David Whitelaw writes that several series have failed to find an association between the ACA (Hughes Syndrome) and migraine, and this relationship is currently unresolved. However, the study he and his colleagues published reported that 38% of systemic lupus erythematosus (SLE) patients developed migraine headaches with the onset of lupus compared with 6% of the control group of nurses developing migraine on commencing work.1

Exposures to contraceptive or menopausal progesterones and oestrogens are major precipitants of both SLE and migraine.2 As many as 60% of women developed migraine headaches during the first of taking some oral contraceptive pills which matched the number of women with numerous thickened arterioles in otherwise atrophic progestin-treated endometrial biopsy specimens.3 Both headaches and mood changes are important reason for early discontinuation of hormonal contraceptives and the combinations with the greatest angiogenic effect had the highest first year stoppage rate.4 High or low doses of progesterone and progestins can powerfully stimulate angiogenesis.5 However, SLE patients continue to have higher incidences of migraine, thrombosis and psychiatric symptoms even after stopping hormone use, possibly because of uncorrected essential nutrient deficiencies, allergies and impaired immunity.
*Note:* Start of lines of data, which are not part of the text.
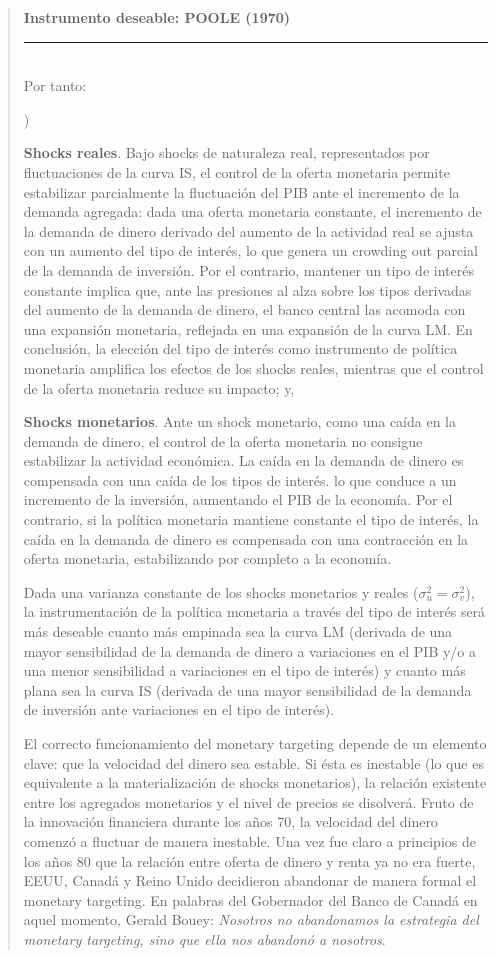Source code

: \documentclass[10pt,a4paper]{article}
\newcounter{alphaitem}
\newenvironment{la}
      {\begin{list}{\alph{alphaitem})}{%
          \usecounter{alphaitem}%
          \setlength{\leftmargin}{1cm}%
          \setlength{\parskip}{3pt}%
          \setlength{\itemsep}{0pt}%
          \setlength{\parsep}{0pt}%
      }}
      {\end{list}}
\newenvironment{specialblock}[1]{%
      \begin{quote} %
      \small %
      \noindent\textbf{#1}\\[-0.3em] %
      \rule{\linewidth}{0.4pt}\\[0.6em]}{
      \end{quote}}
\begin{document}
\begin{specialblock}{Instrumento deseable: POOLE (1970)}
    Por tanto:
    \begin{la}
        \item \textbf{Shocks reales}. Bajo shocks de naturaleza real, representados por fluctuaciones de la curva IS, el control de la oferta monetaria permite estabilizar parcialmente la fluctuación del PIB ante el incremento de la demanda agregada: dada una oferta monetaria constante, el incremento de la demanda de dinero derivado del aumento de la actividad real se ajusta con un aumento del tipo de interés, lo que genera un crowding out parcial de la demanda de inversión. Por el contrario, mantener un tipo de interés constante implica que, ante las presiones al alza sobre los tipos derivadas del aumento de la demanda de dinero, el banco central las acomoda con una expansión monetaria, reflejada en una expansión de la curva LM. En conclusión, la elección del tipo de interés como instrumento de política monetaria amplifica los efectos de los shocks reales, mientras que el control de la oferta monetaria reduce su impacto; y,
        \item \textbf{Shocks monetarios}. Ante un shock monetario, como una caída en la demanda de dinero, el control de la oferta monetaria no consigue estabilizar la actividad económica. La caída en la demanda de dinero es compensada con una caída de los tipos de interés. lo que conduce a un incremento de la inversión, aumentando el PIB de la economía. Por el contrario, si la política monetaria mantiene constante el tipo de interés, la caída en la demanda de dinero es compensada con una contracción en la oferta monetaria, estabilizando por completo a la economía.
    \end{la}

    Dada una varianza constante de los shocks monetarios y reales ($\sigma_u^2=\sigma_v^2$), la instrumentación de la política monetaria a través del tipo de interés será más deseable cuanto más empinada sea la curva LM (derivada de una mayor sensibilidad de la demanda de dinero a variaciones en el PIB y/o a una menor sensibilidad a variaciones en el tipo de interés) y cuanto más plana sea la curva IS (derivada de una mayor sensibilidad de la demanda de inversión ante variaciones en el tipo de interés).

    El correcto funcionamiento del monetary targeting depende de un elemento clave: que la velocidad del dinero sea estable. Si ésta es inestable (lo que es equivalente a la materialización de shocks monetarios), la relación existente entre los agregados monetarios y el nivel de precios se disolverá. Fruto de la innovación financiera durante los años 70, la velocidad del dinero comenzó a fluctuar de manera inestable. Una vez fue claro a principios de los años 80 que la relación entre oferta de dinero y renta ya no era fuerte, EEUU, Canadá y Reino Unido decidieron abandonar de manera formal el monetary targeting. En palabras del Gobernador del Banco de Canadá en aquel momento, Gerald Bouey: \textit{Nosotros no abandonamos la estrategia del monetary targeting, sino que ella nos abandonó a nosotros}.
\end{specialblock}
\end{document}
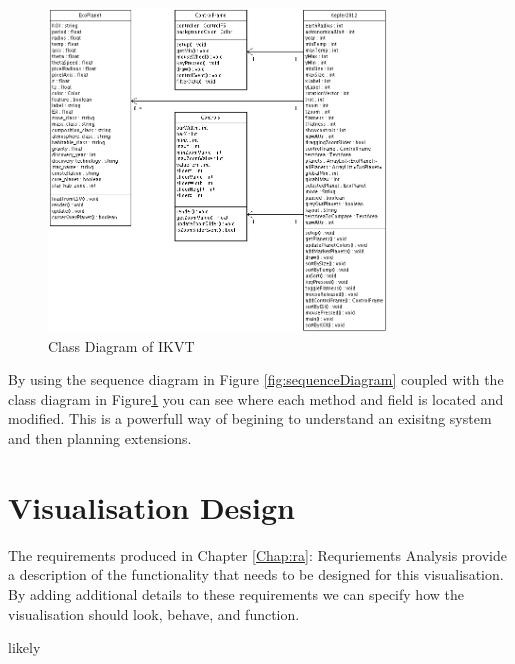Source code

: \begin{enumerate}
\begin{figure}[H]
      \includegraphics[width=0.8\textwidth]{images/classDiagram.png}
  \caption{Class Diagram of IKVT}  
  \label{fig:classDiagram}
\end{figure}
\end{enumerate}

By using
the sequence diagram in Figure \ref{fig:sequenceDiagram} coupled with the class
diagram in Figure\ref{fig:classDiagram} you can see where each method and field
is located and modified. This is a powerfull way of begining to understand an
exisitng system and then planning extensions.

\section{Visualisation Design}
The requirements produced in Chapter \ref{Chap:ra}: Requriements Analysis
provide a
description of the functionality that needs to be designed for this
visualisation. By adding additional details to these requirements we can specify
how the visualisation should look, behave, and function.

likely
\clearpage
1 Whitelaw DA, Hugo FJ, Spangenberg JJ. Headaches in patients with Systemic Lupus Erythematosus. A comparative study. Lupus 2004: 7; 501-5.

2 Grant ECG. Systemic lupus erythematosus. Lancet 2001; 358:586.

3 Grant ECG. Relation between headaches from oral contraceptives and development of endometrial arterioles. BMJ 1968; 3: 402-5.

4 Changing oral contraceptives. BMJ 1969; 4: 789-91.

5 Mirkin S, Wong BC, Archer DF. Effect of 17 beta-estradiol, progesterone, synthetic progestins, tibolone, and tibolone metabolites on vascular endothelial growth factor mRNA in breast cancer cells. Fertil Steril 2005; 84: 485-91.